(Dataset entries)
┄┄┄┄┄┄┄┄┄┄
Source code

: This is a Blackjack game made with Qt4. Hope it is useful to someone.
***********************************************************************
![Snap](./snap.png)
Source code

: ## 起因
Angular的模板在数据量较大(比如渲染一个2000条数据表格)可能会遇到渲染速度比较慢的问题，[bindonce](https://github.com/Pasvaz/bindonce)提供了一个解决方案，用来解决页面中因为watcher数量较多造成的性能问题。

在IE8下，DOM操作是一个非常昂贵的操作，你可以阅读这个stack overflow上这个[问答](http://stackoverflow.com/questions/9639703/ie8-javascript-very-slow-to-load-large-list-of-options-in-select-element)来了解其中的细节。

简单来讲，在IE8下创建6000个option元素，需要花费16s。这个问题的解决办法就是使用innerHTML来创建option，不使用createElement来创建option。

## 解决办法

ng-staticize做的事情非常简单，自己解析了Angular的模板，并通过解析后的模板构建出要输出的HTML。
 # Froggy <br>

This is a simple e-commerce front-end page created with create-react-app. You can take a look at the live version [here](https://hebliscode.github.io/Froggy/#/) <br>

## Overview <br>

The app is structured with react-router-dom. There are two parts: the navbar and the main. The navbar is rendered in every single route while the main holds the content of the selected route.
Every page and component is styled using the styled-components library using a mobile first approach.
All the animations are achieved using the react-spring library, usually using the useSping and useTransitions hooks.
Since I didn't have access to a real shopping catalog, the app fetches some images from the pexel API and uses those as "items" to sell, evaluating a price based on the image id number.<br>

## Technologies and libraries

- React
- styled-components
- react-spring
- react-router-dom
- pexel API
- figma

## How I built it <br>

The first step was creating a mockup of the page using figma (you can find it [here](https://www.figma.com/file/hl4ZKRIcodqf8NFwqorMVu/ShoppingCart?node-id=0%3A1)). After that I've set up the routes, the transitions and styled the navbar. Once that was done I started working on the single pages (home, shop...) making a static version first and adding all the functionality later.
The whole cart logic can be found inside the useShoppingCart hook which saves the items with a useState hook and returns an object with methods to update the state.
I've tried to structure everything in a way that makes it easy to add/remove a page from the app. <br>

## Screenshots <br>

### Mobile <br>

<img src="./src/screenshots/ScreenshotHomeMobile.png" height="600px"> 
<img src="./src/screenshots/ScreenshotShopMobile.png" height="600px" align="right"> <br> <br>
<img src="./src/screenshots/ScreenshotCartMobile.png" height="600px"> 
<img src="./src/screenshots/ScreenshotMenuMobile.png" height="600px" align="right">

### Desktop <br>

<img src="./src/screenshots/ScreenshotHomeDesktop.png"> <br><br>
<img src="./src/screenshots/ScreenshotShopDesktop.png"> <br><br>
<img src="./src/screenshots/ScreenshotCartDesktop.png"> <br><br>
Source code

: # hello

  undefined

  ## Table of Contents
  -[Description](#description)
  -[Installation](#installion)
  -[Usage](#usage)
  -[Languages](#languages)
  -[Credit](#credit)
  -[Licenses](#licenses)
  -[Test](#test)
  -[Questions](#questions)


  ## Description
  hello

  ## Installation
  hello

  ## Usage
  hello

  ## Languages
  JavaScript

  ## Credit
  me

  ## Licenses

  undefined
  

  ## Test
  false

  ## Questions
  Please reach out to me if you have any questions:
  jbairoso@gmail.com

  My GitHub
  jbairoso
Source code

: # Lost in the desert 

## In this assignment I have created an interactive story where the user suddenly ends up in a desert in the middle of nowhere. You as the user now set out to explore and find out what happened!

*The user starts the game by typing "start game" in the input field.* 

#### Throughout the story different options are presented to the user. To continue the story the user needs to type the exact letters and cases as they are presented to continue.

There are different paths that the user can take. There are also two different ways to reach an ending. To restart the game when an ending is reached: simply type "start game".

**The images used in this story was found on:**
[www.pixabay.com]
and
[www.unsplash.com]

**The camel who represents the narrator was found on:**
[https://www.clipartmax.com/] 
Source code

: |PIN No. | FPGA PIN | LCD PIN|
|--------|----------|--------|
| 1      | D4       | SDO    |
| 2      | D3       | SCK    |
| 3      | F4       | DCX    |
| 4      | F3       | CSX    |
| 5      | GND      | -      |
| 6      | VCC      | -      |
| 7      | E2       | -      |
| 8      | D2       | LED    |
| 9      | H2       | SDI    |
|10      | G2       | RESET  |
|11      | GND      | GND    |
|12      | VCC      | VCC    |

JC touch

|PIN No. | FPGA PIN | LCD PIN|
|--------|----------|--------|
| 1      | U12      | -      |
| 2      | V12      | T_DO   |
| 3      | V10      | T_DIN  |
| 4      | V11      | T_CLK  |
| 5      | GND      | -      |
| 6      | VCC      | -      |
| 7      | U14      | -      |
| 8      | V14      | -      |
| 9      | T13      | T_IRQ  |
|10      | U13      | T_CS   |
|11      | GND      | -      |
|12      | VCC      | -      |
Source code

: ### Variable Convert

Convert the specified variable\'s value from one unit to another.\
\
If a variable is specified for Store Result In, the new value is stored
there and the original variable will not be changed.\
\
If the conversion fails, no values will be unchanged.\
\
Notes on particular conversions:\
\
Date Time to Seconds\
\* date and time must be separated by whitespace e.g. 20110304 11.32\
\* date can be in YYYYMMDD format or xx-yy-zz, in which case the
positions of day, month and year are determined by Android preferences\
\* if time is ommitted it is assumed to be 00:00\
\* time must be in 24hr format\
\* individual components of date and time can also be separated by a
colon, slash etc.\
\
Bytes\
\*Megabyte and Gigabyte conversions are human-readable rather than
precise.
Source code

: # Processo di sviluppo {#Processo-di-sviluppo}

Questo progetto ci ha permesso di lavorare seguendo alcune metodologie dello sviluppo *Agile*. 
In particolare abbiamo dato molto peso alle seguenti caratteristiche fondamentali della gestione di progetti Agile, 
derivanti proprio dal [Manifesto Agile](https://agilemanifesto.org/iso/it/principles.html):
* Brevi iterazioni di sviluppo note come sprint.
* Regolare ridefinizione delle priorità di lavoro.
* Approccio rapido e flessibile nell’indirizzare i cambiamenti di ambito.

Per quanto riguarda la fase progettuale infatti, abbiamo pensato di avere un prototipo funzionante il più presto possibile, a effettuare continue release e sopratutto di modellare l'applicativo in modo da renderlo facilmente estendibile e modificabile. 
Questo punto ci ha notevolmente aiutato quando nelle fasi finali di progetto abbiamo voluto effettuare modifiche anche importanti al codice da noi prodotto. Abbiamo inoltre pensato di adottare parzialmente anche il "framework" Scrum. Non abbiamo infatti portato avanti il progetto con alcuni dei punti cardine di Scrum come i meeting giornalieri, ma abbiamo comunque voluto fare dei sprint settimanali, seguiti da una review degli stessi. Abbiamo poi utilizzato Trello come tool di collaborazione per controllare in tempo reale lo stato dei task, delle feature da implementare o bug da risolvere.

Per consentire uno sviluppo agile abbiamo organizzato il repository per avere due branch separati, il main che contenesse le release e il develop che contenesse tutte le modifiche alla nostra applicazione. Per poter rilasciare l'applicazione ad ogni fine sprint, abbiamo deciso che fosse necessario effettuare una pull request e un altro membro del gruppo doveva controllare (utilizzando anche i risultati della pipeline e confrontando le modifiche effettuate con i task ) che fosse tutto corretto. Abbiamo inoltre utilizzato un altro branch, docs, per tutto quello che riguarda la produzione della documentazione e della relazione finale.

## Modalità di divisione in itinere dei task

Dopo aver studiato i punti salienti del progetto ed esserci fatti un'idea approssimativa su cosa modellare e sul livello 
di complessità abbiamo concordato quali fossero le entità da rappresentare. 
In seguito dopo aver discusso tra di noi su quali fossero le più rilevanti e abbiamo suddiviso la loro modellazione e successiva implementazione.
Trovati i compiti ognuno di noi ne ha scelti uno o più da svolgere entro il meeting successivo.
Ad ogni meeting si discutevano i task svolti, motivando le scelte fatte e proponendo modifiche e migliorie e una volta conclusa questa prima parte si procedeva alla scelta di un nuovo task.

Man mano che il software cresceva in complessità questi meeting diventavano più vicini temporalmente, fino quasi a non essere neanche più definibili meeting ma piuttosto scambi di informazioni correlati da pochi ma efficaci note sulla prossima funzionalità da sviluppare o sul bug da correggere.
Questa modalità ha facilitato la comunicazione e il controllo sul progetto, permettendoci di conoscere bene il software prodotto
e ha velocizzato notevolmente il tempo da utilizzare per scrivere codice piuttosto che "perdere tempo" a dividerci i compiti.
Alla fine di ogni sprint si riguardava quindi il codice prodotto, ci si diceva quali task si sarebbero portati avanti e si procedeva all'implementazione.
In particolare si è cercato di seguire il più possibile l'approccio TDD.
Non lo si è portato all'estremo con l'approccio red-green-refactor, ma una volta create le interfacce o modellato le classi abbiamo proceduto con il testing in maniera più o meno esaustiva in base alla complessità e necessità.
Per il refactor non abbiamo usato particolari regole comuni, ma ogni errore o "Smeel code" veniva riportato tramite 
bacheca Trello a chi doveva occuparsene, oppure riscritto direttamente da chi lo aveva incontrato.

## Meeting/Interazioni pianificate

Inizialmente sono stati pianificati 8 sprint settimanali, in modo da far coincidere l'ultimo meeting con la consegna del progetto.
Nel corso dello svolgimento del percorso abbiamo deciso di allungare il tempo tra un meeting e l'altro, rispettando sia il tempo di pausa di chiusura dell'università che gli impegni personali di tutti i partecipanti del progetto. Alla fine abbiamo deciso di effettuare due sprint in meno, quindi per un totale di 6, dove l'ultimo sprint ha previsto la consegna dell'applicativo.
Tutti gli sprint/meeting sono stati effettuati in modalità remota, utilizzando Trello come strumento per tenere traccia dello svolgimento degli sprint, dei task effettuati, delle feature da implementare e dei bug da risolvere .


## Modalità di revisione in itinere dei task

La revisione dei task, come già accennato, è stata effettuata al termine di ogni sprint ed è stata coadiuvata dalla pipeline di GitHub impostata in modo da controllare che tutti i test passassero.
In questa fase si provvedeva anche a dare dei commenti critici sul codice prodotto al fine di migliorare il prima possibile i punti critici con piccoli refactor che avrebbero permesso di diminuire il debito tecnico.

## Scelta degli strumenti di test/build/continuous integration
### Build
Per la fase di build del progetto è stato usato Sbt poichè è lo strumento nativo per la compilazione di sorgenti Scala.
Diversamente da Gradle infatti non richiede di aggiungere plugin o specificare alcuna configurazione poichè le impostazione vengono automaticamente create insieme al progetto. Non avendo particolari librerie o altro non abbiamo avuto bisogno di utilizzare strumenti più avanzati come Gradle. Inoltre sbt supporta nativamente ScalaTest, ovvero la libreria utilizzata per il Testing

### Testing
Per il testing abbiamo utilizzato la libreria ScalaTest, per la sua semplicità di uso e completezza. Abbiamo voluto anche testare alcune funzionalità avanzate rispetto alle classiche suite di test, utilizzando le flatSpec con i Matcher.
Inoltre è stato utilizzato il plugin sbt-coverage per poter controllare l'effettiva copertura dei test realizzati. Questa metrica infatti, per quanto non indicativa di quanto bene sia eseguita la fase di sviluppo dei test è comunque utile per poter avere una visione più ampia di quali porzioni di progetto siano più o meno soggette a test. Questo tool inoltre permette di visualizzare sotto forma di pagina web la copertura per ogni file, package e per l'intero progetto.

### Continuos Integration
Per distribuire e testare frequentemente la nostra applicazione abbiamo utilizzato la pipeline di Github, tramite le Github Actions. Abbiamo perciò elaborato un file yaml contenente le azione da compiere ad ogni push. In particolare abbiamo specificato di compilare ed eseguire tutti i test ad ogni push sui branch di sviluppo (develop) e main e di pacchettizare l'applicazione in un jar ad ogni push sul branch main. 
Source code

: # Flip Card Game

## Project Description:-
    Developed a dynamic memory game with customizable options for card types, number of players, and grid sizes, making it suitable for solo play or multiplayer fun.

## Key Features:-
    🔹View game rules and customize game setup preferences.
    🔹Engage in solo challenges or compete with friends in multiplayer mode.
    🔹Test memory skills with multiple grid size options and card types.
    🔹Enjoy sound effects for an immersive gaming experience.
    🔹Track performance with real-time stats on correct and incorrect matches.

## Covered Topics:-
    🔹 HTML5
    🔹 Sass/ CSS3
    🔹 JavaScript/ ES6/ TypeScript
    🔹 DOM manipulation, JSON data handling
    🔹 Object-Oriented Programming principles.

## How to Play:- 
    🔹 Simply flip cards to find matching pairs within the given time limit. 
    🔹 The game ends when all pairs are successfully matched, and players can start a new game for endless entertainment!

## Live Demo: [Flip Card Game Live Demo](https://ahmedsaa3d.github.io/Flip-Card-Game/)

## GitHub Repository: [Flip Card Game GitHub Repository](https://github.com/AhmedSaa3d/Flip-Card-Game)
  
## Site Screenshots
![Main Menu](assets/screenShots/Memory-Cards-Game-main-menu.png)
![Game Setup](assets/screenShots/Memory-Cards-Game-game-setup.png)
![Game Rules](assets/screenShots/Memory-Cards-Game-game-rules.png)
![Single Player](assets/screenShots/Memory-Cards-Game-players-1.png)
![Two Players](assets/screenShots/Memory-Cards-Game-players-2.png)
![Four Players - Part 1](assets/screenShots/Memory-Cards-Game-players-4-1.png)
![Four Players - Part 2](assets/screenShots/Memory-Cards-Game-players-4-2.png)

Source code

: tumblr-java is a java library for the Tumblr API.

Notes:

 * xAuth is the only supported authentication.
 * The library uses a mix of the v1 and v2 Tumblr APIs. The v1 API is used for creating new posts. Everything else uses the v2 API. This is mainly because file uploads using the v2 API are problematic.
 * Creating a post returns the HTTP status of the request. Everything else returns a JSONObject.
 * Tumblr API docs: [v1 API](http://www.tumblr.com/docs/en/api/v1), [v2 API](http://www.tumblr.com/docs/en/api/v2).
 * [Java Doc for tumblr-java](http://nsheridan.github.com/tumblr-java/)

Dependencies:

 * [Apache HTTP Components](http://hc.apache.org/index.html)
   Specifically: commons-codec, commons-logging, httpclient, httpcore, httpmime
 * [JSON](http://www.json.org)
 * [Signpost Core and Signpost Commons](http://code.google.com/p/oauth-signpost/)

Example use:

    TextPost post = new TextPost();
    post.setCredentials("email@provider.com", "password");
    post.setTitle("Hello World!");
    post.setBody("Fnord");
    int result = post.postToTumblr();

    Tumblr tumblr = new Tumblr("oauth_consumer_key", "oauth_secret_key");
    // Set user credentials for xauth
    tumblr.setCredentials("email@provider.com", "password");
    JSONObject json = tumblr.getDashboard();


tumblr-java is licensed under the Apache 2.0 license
┄┄┄┄┄┄┄┄┄┄
*What the exercise asks*
From the data, pick out every line that includes "Trello".

*The answer*
Questo punto ci ha notevolmente aiutato quando nelle fasi finali di progetto abbiamo voluto effettuare modifiche anche importanti al codice da noi prodotto. Abbiamo inoltre pensato di adottare parzialmente anche il "framework" Scrum. Non abbiamo infatti portato avanti il progetto con alcuni dei punti cardine di Scrum come i meeting giornalieri, ma abbiamo comunque voluto fare dei sprint settimanali, seguiti da una review degli stessi. Abbiamo poi utilizzato Trello come tool di collaborazione per controllare in tempo reale lo stato dei task, delle feature da implementare o bug da risolvere.
bacheca Trello a chi doveva occuparsene, oppure riscritto direttamente da chi lo aveva incontrato.
Tutti gli sprint/meeting sono stati effettuati in modalità remota, utilizzando Trello come strumento per tenere traccia dello svolgimento degli sprint, dei task effettuati, delle feature da implementare e dei bug da risolvere .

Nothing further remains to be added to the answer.